The great thing about this application is that it just works. Data is cached, so you see results quickly while updated news is loaded in the background. Tweets in the Twitter section that contain links to CBS News articles, blogs, or videos can be tapped on to directly view that content in application. Videos from top CBS News shows such as 60 Minutes and CBS Evening News with Katie Couric can be played directly in the app. Even the image galleries are searchable.
The reason that I say this is an application worthy of pride is because of all the “magic” that happens behind the scenes to make this application work. Most people who aren’t developers will use the Twitter section and tap one of the CBS News tweets and then tap on a “(view)” link to read the story. The flow is simple enough, it makes sense, and why shouldn’t you be able to view that story in the application? And that’s exactly right. There’s no point in including a Twitter section that just ends up always linking to the full CBS News site or that only includes CBS News tweets. That wouldn’t be much different from an RSS feed. Similarly, having all the in-story links open a new webview that just loads the next CBS News article from their site would be illogical and virtually unusable from the end-user perspective (and, really, that’s the perspective that matters).
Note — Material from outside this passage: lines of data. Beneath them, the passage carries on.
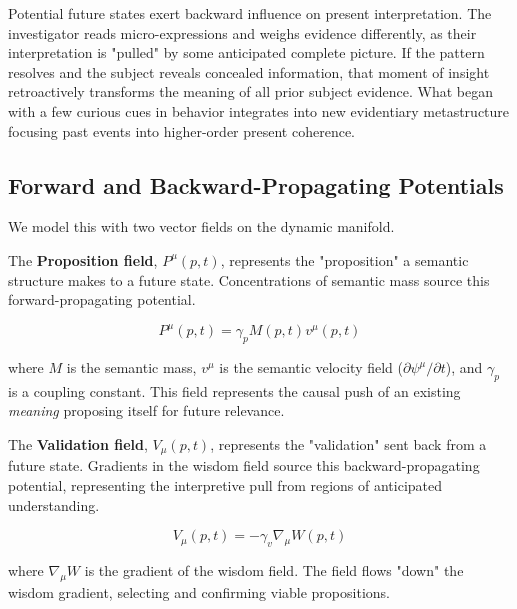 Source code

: Potential future states exert backward influence on present interpretation. The investigator reads micro-expressions and weighs evidence differently, as their interpretation is "pulled" by some anticipated complete picture. If the pattern resolves and the subject reveals concealed information, that moment of insight retroactively transforms the meaning of all prior subject evidence. What began with a few curious cues in behavior integrates into new evidentiary metastructure focusing past events into higher-order present coherence.


\subsection{Forward and Backward-Propagating Potentials}
\label{9.6.2:forward_and_backward_propagating_potentials}

We model this with two vector fields on the dynamic manifold.

The \textbf{Proposition field}, \(P^\mu(p,t)\), represents the "proposition" a semantic structure makes to a future state. Concentrations of semantic mass source this forward-propagating potential.

\begin{equation}
P^\mu(p,t) = \gamma_p M(p,t) v^\mu(p,t)
\end{equation}

where \(M\) is the semantic mass, \(v^\mu\) is the semantic velocity field (\(\partial\psi^\mu/\partial t\)), and \(\gamma_p\) is a coupling constant. This field represents the causal push of an existing \textit{meaning} proposing itself for future relevance.

The \textbf{Validation field}, \(V_\mu(p,t)\), represents the "validation" sent back from a future state. Gradients in the wisdom field source this backward-propagating potential, representing the interpretive pull from regions of anticipated understanding.

\begin{equation}
V_\mu(p,t) = -\gamma_v \nabla_\mu W(p,t)
\end{equation}

where \(\nabla_\mu W\) is the gradient of the wisdom field. The field flows "down" the wisdom gradient, selecting and confirming viable propositions.


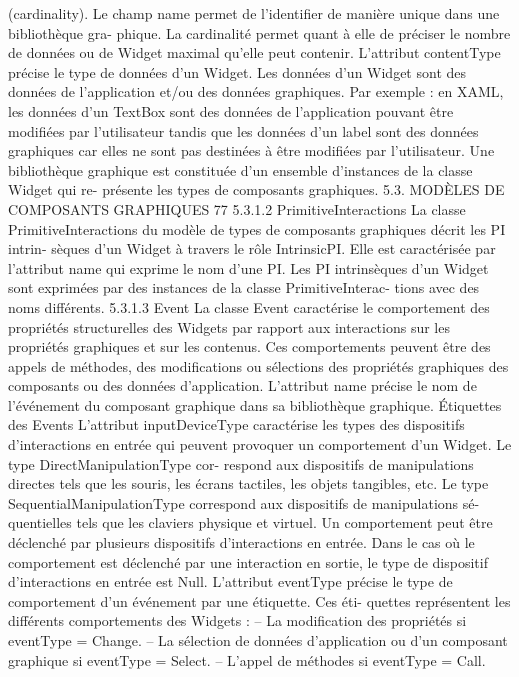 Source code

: \documentclass{article}
\begin{document}
(cardinality). Le champ name permet de l’identiﬁer de manière unique dans une bibliothèque gra-
phique. La cardinalité permet quant à elle de préciser le nombre de données ou de Widget maximal
qu’elle peut contenir.
L’attribut contentType précise le type de données d’un Widget. Les données d’un Widget sont
des données de l’application et/ou des données graphiques. Par exemple : en XAML, les données
d’un TextBox sont des données de l’application pouvant être modiﬁées par l’utilisateur tandis que les
données d’un label sont des données graphiques car elles ne sont pas destinées à être modiﬁées par
l’utilisateur.
Une bibliothèque graphique est constituée d’un ensemble d’instances de la classe Widget qui re-
présente les types de composants graphiques.
5.3. MODÈLES DE COMPOSANTS GRAPHIQUES
77
5.3.1.2
PrimitiveInteractions
La classe PrimitiveInteractions du modèle de types de composants graphiques décrit les PI intrin-
sèques d’un Widget à travers le rôle IntrinsicPI. Elle est caractérisée par l’attribut name qui exprime
le nom d’une PI.
Les PI intrinsèques d’un Widget sont exprimées par des instances de la classe PrimitiveInterac-
tions avec des noms différents.
5.3.1.3
Event
La classe Event caractérise le comportement des propriétés structurelles des Widgets par rapport
aux interactions sur les propriétés graphiques et sur les contenus. Ces comportements peuvent être des
appels de méthodes, des modiﬁcations ou sélections des propriétés graphiques des composants ou des
données d’application. L’attribut name précise le nom de l’événement du composant graphique dans
sa bibliothèque graphique.
Étiquettes des Events
L’attribut inputDeviceType caractérise les types des dispositifs d’interactions
en entrée qui peuvent provoquer un comportement d’un Widget. Le type DirectManipulationType cor-
respond aux dispositifs de manipulations directes tels que les souris, les écrans tactiles, les objets
tangibles, etc. Le type SequentialManipulationType correspond aux dispositifs de manipulations sé-
quentielles tels que les claviers physique et virtuel. Un comportement peut être déclenché par plusieurs
dispositifs d’interactions en entrée. Dans le cas où le comportement est déclenché par une interaction
en sortie, le type de dispositif d’interactions en entrée est Null.
L’attribut eventType précise le type de comportement d’un événement par une étiquette. Ces éti-
quettes représentent les différents comportements des Widgets :
– La modiﬁcation des propriétés si eventType = Change.
– La sélection de données d’application ou d’un composant graphique si eventType = Select.
– L’appel de méthodes si eventType = Call.
\end{document}
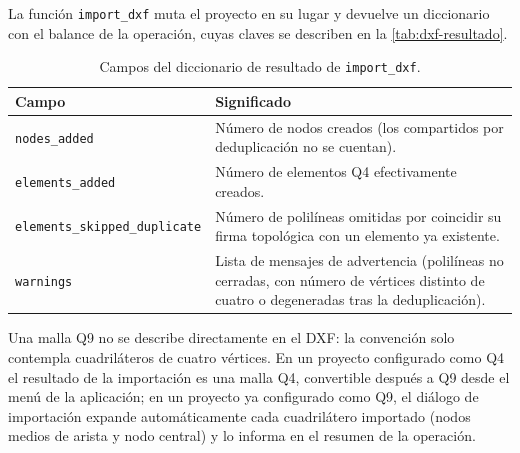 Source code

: La función \texttt{import\_dxf} muta el proyecto en su lugar y devuelve un diccionario con el balance de la operación, cuyas claves se describen en la \autoref{tab:dxf-resultado}.

\begin{table}[htbp]
\centering
\caption{Campos del diccionario de resultado de \texttt{import\_dxf}.}
\label{tab:dxf-resultado}
\begin{tabular}{l p{8.4cm}}
\toprule
\textbf{Campo} & \textbf{Significado} \\
\midrule
\texttt{nodes\_added}                & Número de nodos creados (los compartidos por deduplicación no se cuentan). \\
\texttt{elements\_added}             & Número de elementos Q4 efectivamente creados. \\
\texttt{elements\_skipped\_duplicate} & Número de polilíneas omitidas por coincidir su firma topológica con un elemento ya existente. \\
\texttt{warnings}                    & Lista de mensajes de advertencia (polilíneas no cerradas, con número de vértices distinto de cuatro o degeneradas tras la deduplicación). \\
\bottomrule
\end{tabular}
\end{table}

Una malla Q9 no se describe directamente en el DXF: la convención solo contempla cuadriláteros de cuatro vértices. En un proyecto configurado como Q4 el resultado de la importación es una malla Q4, convertible después a Q9 desde el menú de la aplicación; en un proyecto ya configurado como Q9, el diálogo de importación expande automáticamente cada cuadrilátero importado (nodos medios de arista y nodo central) y lo informa en el resumen de la operación.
Of course, the developer perspective is a lot different. An inexperienced developer might just assume we’re using some special Twitter API that includes metadata with article IDs or something that would make this really easy. A more experienced developer will know things are rarely that easy and will imagine the code involved with following links from TinyURL, bit.ly, and other URL shorteners, possibly to an RSS feed which then points to the real article. And maybe that developer would even consider that links to videos point to Flash videos, which aren’t usable on the iPhone. Anyway, there is even more involved than that, but all I’ll say is that this “magic” is complicated code that makes the end-user enjoy his/her experience and makes the developer proud.